** Source material follows **

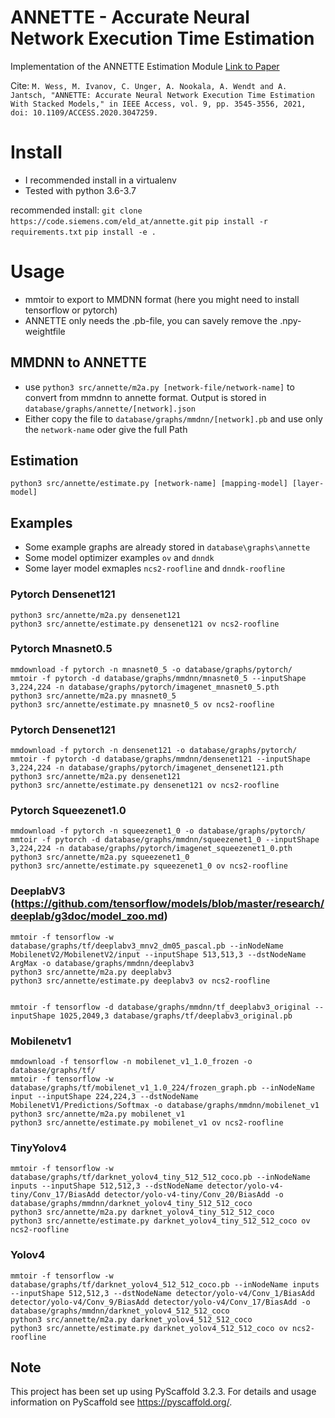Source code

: # ANNETTE - Accurate Neural Network Execution Time Estimation

Implementation of the ANNETTE Estimation Module <a href="https://ieeexplore.ieee.org/abstract/document/9306831/<" target="_blank">Link to Paper</a>

Cite: 
`M. Wess, M. Ivanov, C. Unger, A. Nookala, A. Wendt and A. Jantsch, "ANNETTE: Accurate Neural Network Execution Time Estimation With Stacked Models," in IEEE Access, vol. 9, pp. 3545-3556, 2021, doi: 10.1109/ACCESS.2020.3047259.`

# Install
* I recommended install in a virtualenv
* Tested with python 3.6-3.7

recommended install:
`git clone https://code.siemens.com/eld_at/annette.git`
`pip install -r requirements.txt`
`pip install -e .`


# Usage
* mmtoir to export to MMDNN format (here you might need to install tensorflow or pytorch)
* ANNETTE only needs the .pb-file, you can savely remove the .npy-weightfile

## MMDNN to ANNETTE
* use `python3 src/annette/m2a.py [network-file/network-name]` to convert from mmdnn to annette format. Output is stored in `database/graphs/annette/[network].json`
* Either copy the file to `database/graphs/mmdnn/[network].pb` and use only the `network-name` oder give the full Path

## Estimation
`python3 src/annette/estimate.py [network-name] [mapping-model] [layer-model]`

## Examples

* Some example graphs are already stored in `database\graphs\annette`
* Some model optimizer examples `ov` and `dnndk`
* Some layer model exmaples `ncs2-roofline` and `dnndk-roofline`

### Pytorch Densenet121
```
python3 src/annette/m2a.py densenet121 
python3 src/annette/estimate.py densenet121 ov ncs2-roofline
```


### Pytorch Mnasnet0.5
```
mmdownload -f pytorch -n mnasnet0_5 -o database/graphs/pytorch/
mmtoir -f pytorch -d database/graphs/mmdnn/mnasnet0_5 --inputShape 3,224,224 -n database/graphs/pytorch/imagenet_mnasnet0_5.pth
python3 src/annette/m2a.py mnasnet0_5
python3 src/annette/estimate.py mnasnet0_5 ov ncs2-roofline
```

### Pytorch Densenet121
```
mmdownload -f pytorch -n densenet121 -o database/graphs/pytorch/
mmtoir -f pytorch -d database/graphs/mmdnn/densenet121 --inputShape 3,224,224 -n database/graphs/pytorch/imagenet_densenet121.pth
python3 src/annette/m2a.py densenet121 
python3 src/annette/estimate.py densenet121 ov ncs2-roofline
```

### Pytorch Squeezenet1.0
```
mmdownload -f pytorch -n squeezenet1_0 -o database/graphs/pytorch/
mmtoir -f pytorch -d database/graphs/mmdnn/squeezenet1_0 --inputShape 3,224,224 -n database/graphs/pytorch/imagenet_squeezenet1_0.pth
python3 src/annette/m2a.py squeezenet1_0 
python3 src/annette/estimate.py squeezenet1_0 ov ncs2-roofline
```


### DeeplabV3 (https://github.com/tensorflow/models/blob/master/research/deeplab/g3doc/model_zoo.md)
```
mmtoir -f tensorflow -w database/graphs/tf/deeplabv3_mnv2_dm05_pascal.pb --inNodeName MobilenetV2/MobilenetV2/input --inputShape 513,513,3 --dstNodeName ArgMax -o database/graphs/mmdnn/deeplabv3
python3 src/annette/m2a.py deeplabv3 
python3 src/annette/estimate.py deeplabv3 ov ncs2-roofline


mmtoir -f tensorflow -d database/graphs/mmdnn/tf_deeplabv3_original --inputShape 1025,2049,3 database/graphs/tf/deeplabv3_original.pb

```

### Mobilenetv1
```
mmdownload -f tensorflow -n mobilenet_v1_1.0_frozen -o database/graphs/tf/
mmtoir -f tensorflow -w database/graphs/tf/mobilenet_v1_1.0_224/frozen_graph.pb --inNodeName input --inputShape 224,224,3 --dstNodeName MobilenetV1/Predictions/Softmax -o database/graphs/mmdnn/mobilenet_v1
python3 src/annette/m2a.py mobilenet_v1
python3 src/annette/estimate.py mobilenet_v1 ov ncs2-roofline
```

### TinyYolov4
```
mmtoir -f tensorflow -w database/graphs/tf/darknet_yolov4_tiny_512_512_coco.pb --inNodeName inputs --inputShape 512,512,3 --dstNodeName detector/yolo-v4-tiny/Conv_17/BiasAdd detector/yolo-v4-tiny/Conv_20/BiasAdd -o database/graphs/mmdnn/darknet_yolov4_tiny_512_512_coco
python3 src/annette/m2a.py darknet_yolov4_tiny_512_512_coco
python3 src/annette/estimate.py darknet_yolov4_tiny_512_512_coco ov ncs2-roofline
```

### Yolov4
```
mmtoir -f tensorflow -w database/graphs/tf/darknet_yolov4_512_512_coco.pb --inNodeName inputs --inputShape 512,512,3 --dstNodeName detector/yolo-v4/Conv_1/BiasAdd detector/yolo-v4/Conv_9/BiasAdd detector/yolo-v4/Conv_17/BiasAdd -o database/graphs/mmdnn/darknet_yolov4_512_512_coco
python3 src/annette/m2a.py darknet_yolov4_512_512_coco
python3 src/annette/estimate.py darknet_yolov4_512_512_coco ov ncs2-roofline
```


## Note
This project has been set up using PyScaffold 3.2.3. For details and usage
information on PyScaffold see https://pyscaffold.org/.
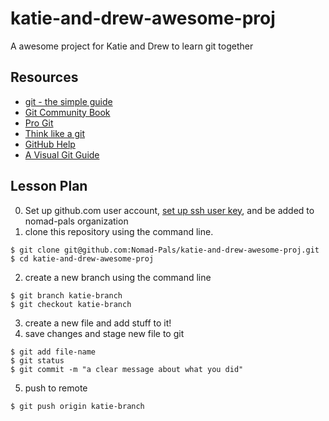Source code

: # katie-and-drew-awesome-proj
A awesome project for Katie and Drew to learn git together

## Resources

- [git - the simple guide](http://rogerdudler.github.io/git-guide/)
- [Git Community Book](http://book.git-scm.com/)
- [Pro Git](http://progit.org/book/)
- [Think like a git](http://think-like-a-git.net/)
- [GitHub Help](http://help.github.com/)
- [A Visual Git Guide](http://marklodato.github.com/visual-git-guide/index-en.html)

## Lesson Plan

0. Set up github.com user account, [set up ssh user key](https://help.github.com/articles/generating-an-ssh-key/), and be added to nomad-pals organization
1. clone this repository using the command line.

```
$ git clone git@github.com:Nomad-Pals/katie-and-drew-awesome-proj.git
$ cd katie-and-drew-awesome-proj
```

2. create a new branch using the command line

```
$ git branch katie-branch
$ git checkout katie-branch
```

3. create a new file and add stuff to it!
4. save changes and stage new file to git

```
$ git add file-name
$ git status
$ git commit -m "a clear message about what you did"
```

5. push to remote

```
$ git push origin katie-branch
```
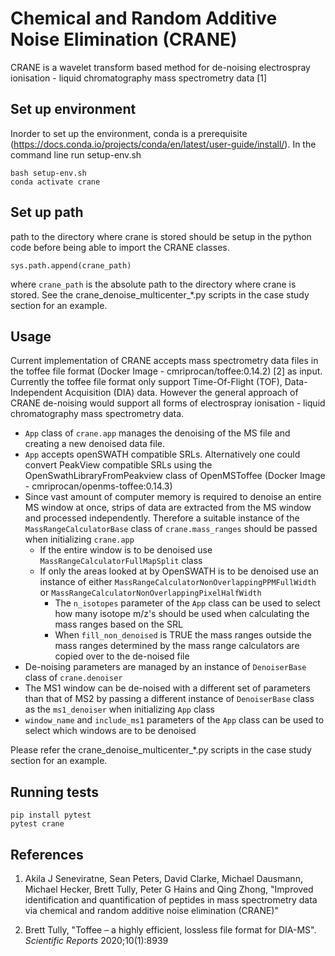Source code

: # Chemical and Random Additive Noise Elimination (CRANE)

CRANE is a wavelet transform based method for de-noising electrospray ionisation - liquid chromatography mass spectrometry data [1]

## Set up environment

Inorder to set up the environment, conda is a prerequisite (https://docs.conda.io/projects/conda/en/latest/user-guide/install/).
In the command line run setup-env.sh

```
bash setup-env.sh
conda activate crane
```

## Set up path 

path to the directory where crane is stored should be setup in the python code before being able to import the CRANE classes.

`` sys.path.append(crane_path) ``

where ``crane_path`` is the absolute path to the directory where crane is stored. See the crane_denoise_multicenter_*.py scripts in the case study section for an example.
 
## Usage

Current implementation of CRANE accepts mass spectrometry data files in the toffee file format (Docker Image - cmriprocan/toffee:0.14.2) [2] as input. Currently the toffee file format only support Time-Of-Flight (TOF), Data-Independent Acquisition (DIA) data. However the general approach of CRANE de-noising would support all forms of electrospray ionisation - liquid chromatography mass spectrometry data.

 - ``App`` class of ``crane.app`` manages the denoising of the MS file and creating a new denoised data file. 
 - ``App`` accepts openSWATH compatible SRLs. Alternatively one could convert PeakView compatible SRLs using the OpenSwathLibraryFromPeakview class of OpenMSToffee (Docker Image - cmriprocan/openms-toffee:0.14.3)
 - Since vast amount of computer memory is required to denoise an entire MS window at once, strips of data are extracted from the MS window and processed independently. Therefore a suitable instance of the ``MassRangeCalculatorBase`` class of ``crane.mass_ranges`` should be passed when initializing ``crane.app``
     - If the entire window is to be denoised use ```MassRangeCalculatorFullMapSplit``` class
     - If only the areas looked at by OpenSWATH is to be denoised use an instance of either ```MassRangeCalculatorNonOverlappingPPMFullWidth``` or ```MassRangeCalculatorNonOverlappingPixelHalfWidth```
       - The ``n_isotopes`` parameter of the ``App`` class can be used to select how many isotope m/z's should be used when calculating the mass ranges based on the SRL
       - When ``fill_non_denoised`` is TRUE the mass ranges outside the mass ranges determined by the mass range calculators are copied over to the de-noised file
 - De-noising parameters are managed by an instance of ``DenoiserBase`` class of  ``crane.denoiser``
 - The MS1 window can be de-noised with a different set of parameters than that of MS2 by passing a different instance of ``DenoiserBase`` class as the ``ms1_denoiser`` when initializing ``App`` class
 - ``window_name`` and ``include_ms1`` parameters of the ``App`` class can be used to select which windows are to be denoised

Please refer the crane_denoise_multicenter_*.py scripts in the case study section for an example.

## Running tests

```
pip install pytest
pytest crane
```

## References

1. Akila J Seneviratne, Sean Peters, David Clarke, Michael Dausmann, Michael Hecker, Brett Tully, Peter G Hains and Qing Zhong, "Improved identification and quantification of peptides in mass spectrometry data via chemical and random additive noise elimination (CRANE)"

2. Brett Tully, "Toffee – a highly efficient, lossless file format for DIA-MS". *Scientific Reports* 2020;10(1):8939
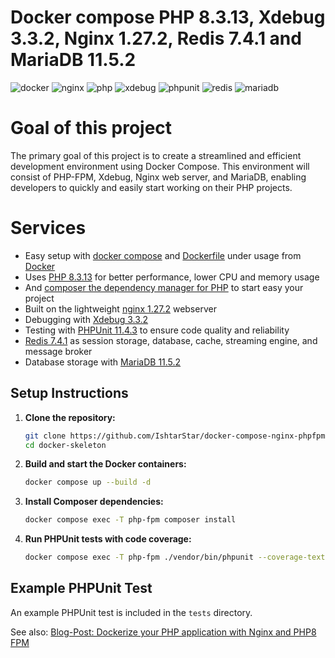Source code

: # Docker compose PHP 8.3.13, Xdebug 3.3.2, Nginx 1.27.2, Redis 7.4.1 and MariaDB 11.5.2

![docker](https://img.shields.io/badge/Docker-compose-brightgreen.svg)
![nginx](https://img.shields.io/badge/nginx-1.27.2-brightgreen.svg)
![php](https://img.shields.io/badge/PHP_FPM-8.3.13-brightgreen.svg)
![xdebug](https://img.shields.io/badge/Xdebug-3.3.2-brightgreen.svg)
![phpunit](https://img.shields.io/badge/PHPUnit-11.4.3-brightgreen.svg)
![redis](https://img.shields.io/badge/Redis-7.4.1-brightgreen.svg)
![mariadb](https://img.shields.io/badge/MariaDB-11.5.2-brightgreen.svg)

# Goal of this project

The primary goal of this project is to create a streamlined and efficient development environment using Docker Compose. This environment will consist of PHP-FPM, Xdebug, Nginx web server, and MariaDB, enabling developers to quickly and easily start working on their PHP projects.

# Services

* Easy setup with [docker compose](https://docs.docker.com/compose/) and [Dockerfile](https://docs.docker.com/engine/reference/builder/) under usage from [Docker](https://www.docker.com)
* Uses [PHP 8.3.13](https://www.php.net) for better performance, lower CPU and memory usage
* And [composer the dependency manager for PHP](https://getcomposer.org) to start easy your project
* Built on the lightweight [nginx 1.27.2](https://nginx.org) webserver
* Debugging with [Xdebug 3.3.2](https://xdebug.org)
* Testing with [PHPUnit 11.4.3](https://phpunit.de) to ensure code quality and reliability
* [Redis 7.4.1](https://redis.io) as session storage, database, cache, streaming engine, and message broker
* Database storage with [MariaDB 11.5.2](https://mariadb.org)

## Setup Instructions

1. **Clone the repository:**
   ```sh
   git clone https://github.com/IshtarStar/docker-compose-nginx-phpfpm-xdebug-mariadb.git ./docker-skeleton
   cd docker-skeleton
   ```

2. **Build and start the Docker containers:**
   ```sh
   docker compose up --build -d
   ```

3. **Install Composer dependencies:**
   ```sh
   docker compose exec -T php-fpm composer install
   ```

4. **Run PHPUnit tests with code coverage:**
   ```sh
   docker compose exec -T php-fpm ./vendor/bin/phpunit --coverage-text --testdox tests
   ```

## Example PHPUnit Test

An example PHPUnit test is included in the `tests` directory.

See also:
[Blog-Post: Dockerize your PHP application with Nginx and PHP8 FPM](https://marc.it/dockerize-application-with-nginx-and-php8/)
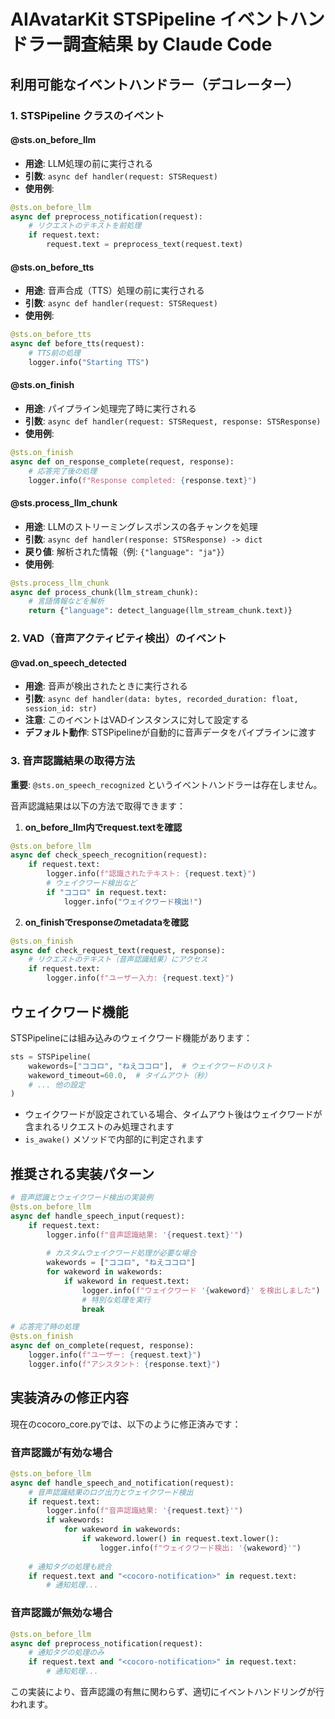 # AIAvatarKit STSPipeline イベントハンドラー調査結果 by Claude Code

## 利用可能なイベントハンドラー（デコレーター）

### 1. STSPipeline クラスのイベント

#### @sts.on_before_llm
- **用途**: LLM処理の前に実行される
- **引数**: `async def handler(request: STSRequest)`
- **使用例**: 
```python
@sts.on_before_llm
async def preprocess_notification(request):
    # リクエストのテキストを前処理
    if request.text:
        request.text = preprocess_text(request.text)
```

#### @sts.on_before_tts
- **用途**: 音声合成（TTS）処理の前に実行される
- **引数**: `async def handler(request: STSRequest)`
- **使用例**:
```python
@sts.on_before_tts
async def before_tts(request):
    # TTS前の処理
    logger.info("Starting TTS")
```

#### @sts.on_finish
- **用途**: パイプライン処理完了時に実行される
- **引数**: `async def handler(request: STSRequest, response: STSResponse)`
- **使用例**:
```python
@sts.on_finish
async def on_response_complete(request, response):
    # 応答完了後の処理
    logger.info(f"Response completed: {response.text}")
```

#### @sts.process_llm_chunk
- **用途**: LLMのストリーミングレスポンスの各チャンクを処理
- **引数**: `async def handler(response: STSResponse) -> dict`
- **戻り値**: 解析された情報（例: `{"language": "ja"}`）
- **使用例**:
```python
@sts.process_llm_chunk
async def process_chunk(llm_stream_chunk):
    # 言語情報などを解析
    return {"language": detect_language(llm_stream_chunk.text)}
```

### 2. VAD（音声アクティビティ検出）のイベント

#### @vad.on_speech_detected
- **用途**: 音声が検出されたときに実行される
- **引数**: `async def handler(data: bytes, recorded_duration: float, session_id: str)`
- **注意**: このイベントはVADインスタンスに対して設定する
- **デフォルト動作**: STSPipelineが自動的に音声データをパイプラインに渡す

### 3. 音声認識結果の取得方法

**重要**: `@sts.on_speech_recognized` というイベントハンドラーは存在しません。

音声認識結果は以下の方法で取得できます：

1. **on_before_llm内でrequest.textを確認**
```python
@sts.on_before_llm
async def check_speech_recognition(request):
    if request.text:
        logger.info(f"認識されたテキスト: {request.text}")
        # ウェイクワード検出など
        if "ココロ" in request.text:
            logger.info("ウェイクワード検出!")
```

2. **on_finishでresponseのmetadataを確認**
```python
@sts.on_finish
async def check_request_text(request, response):
    # リクエストのテキスト（音声認識結果）にアクセス
    if request.text:
        logger.info(f"ユーザー入力: {request.text}")
```

## ウェイクワード機能

STSPipelineには組み込みのウェイクワード機能があります：

```python
sts = STSPipeline(
    wakewords=["ココロ", "ねえココロ"],  # ウェイクワードのリスト
    wakeword_timeout=60.0,  # タイムアウト（秒）
    # ... 他の設定
)
```

- ウェイクワードが設定されている場合、タイムアウト後はウェイクワードが含まれるリクエストのみ処理されます
- `is_awake()` メソッドで内部的に判定されます

## 推奨される実装パターン

```python
# 音声認識とウェイクワード検出の実装例
@sts.on_before_llm
async def handle_speech_input(request):
    if request.text:
        logger.info(f"音声認識結果: '{request.text}'")
        
        # カスタムウェイクワード処理が必要な場合
        wakewords = ["ココロ", "ねえココロ"]
        for wakeword in wakewords:
            if wakeword in request.text:
                logger.info(f"ウェイクワード '{wakeword}' を検出しました")
                # 特別な処理を実行
                break

# 応答完了時の処理
@sts.on_finish
async def on_complete(request, response):
    logger.info(f"ユーザー: {request.text}")
    logger.info(f"アシスタント: {response.text}")
```

## 実装済みの修正内容

現在のcocoro_core.pyでは、以下のように修正済みです：

### 音声認識が有効な場合
```python
@sts.on_before_llm
async def handle_speech_and_notification(request):
    # 音声認識結果のログ出力とウェイクワード検出
    if request.text:
        logger.info(f"音声認識結果: '{request.text}'")
        if wakewords:
            for wakeword in wakewords:
                if wakeword.lower() in request.text.lower():
                    logger.info(f"ウェイクワード検出: '{wakeword}'")
    
    # 通知タグの処理も統合
    if request.text and "<cocoro-notification>" in request.text:
        # 通知処理...
```

### 音声認識が無効な場合
```python
@sts.on_before_llm
async def preprocess_notification(request):
    # 通知タグの処理のみ
    if request.text and "<cocoro-notification>" in request.text:
        # 通知処理...
```

この実装により、音声認識の有無に関わらず、適切にイベントハンドリングが行われます。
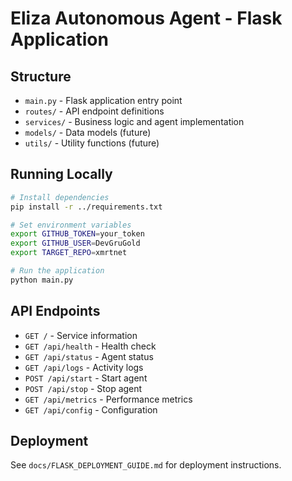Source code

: # Eliza Autonomous Agent - Flask Application

## Structure

- `main.py` - Flask application entry point
- `routes/` - API endpoint definitions
- `services/` - Business logic and agent implementation
- `models/` - Data models (future)
- `utils/` - Utility functions (future)

## Running Locally

```bash
# Install dependencies
pip install -r ../requirements.txt

# Set environment variables
export GITHUB_TOKEN=your_token
export GITHUB_USER=DevGruGold
export TARGET_REPO=xmrtnet

# Run the application
python main.py
```

## API Endpoints

- `GET /` - Service information
- `GET /api/health` - Health check
- `GET /api/status` - Agent status
- `GET /api/logs` - Activity logs
- `POST /api/start` - Start agent
- `POST /api/stop` - Stop agent
- `GET /api/metrics` - Performance metrics
- `GET /api/config` - Configuration

## Deployment

See `docs/FLASK_DEPLOYMENT_GUIDE.md` for deployment instructions.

** End of Source material **

Requirement:
Copy each line of the listing that includes "Tully".

Solution below:
1. Akila J Seneviratne, Sean Peters, David Clarke, Michael Dausmann, Michael Hecker, Brett Tully, Peter G Hains and Qing Zhong, "Improved identification and quantification of peptides in mass spectrometry data via chemical and random additive noise elimination (CRANE)"
2. Brett Tully, "Toffee – a highly efficient, lossless file format for DIA-MS". *Scientific Reports* 2020;10(1):8939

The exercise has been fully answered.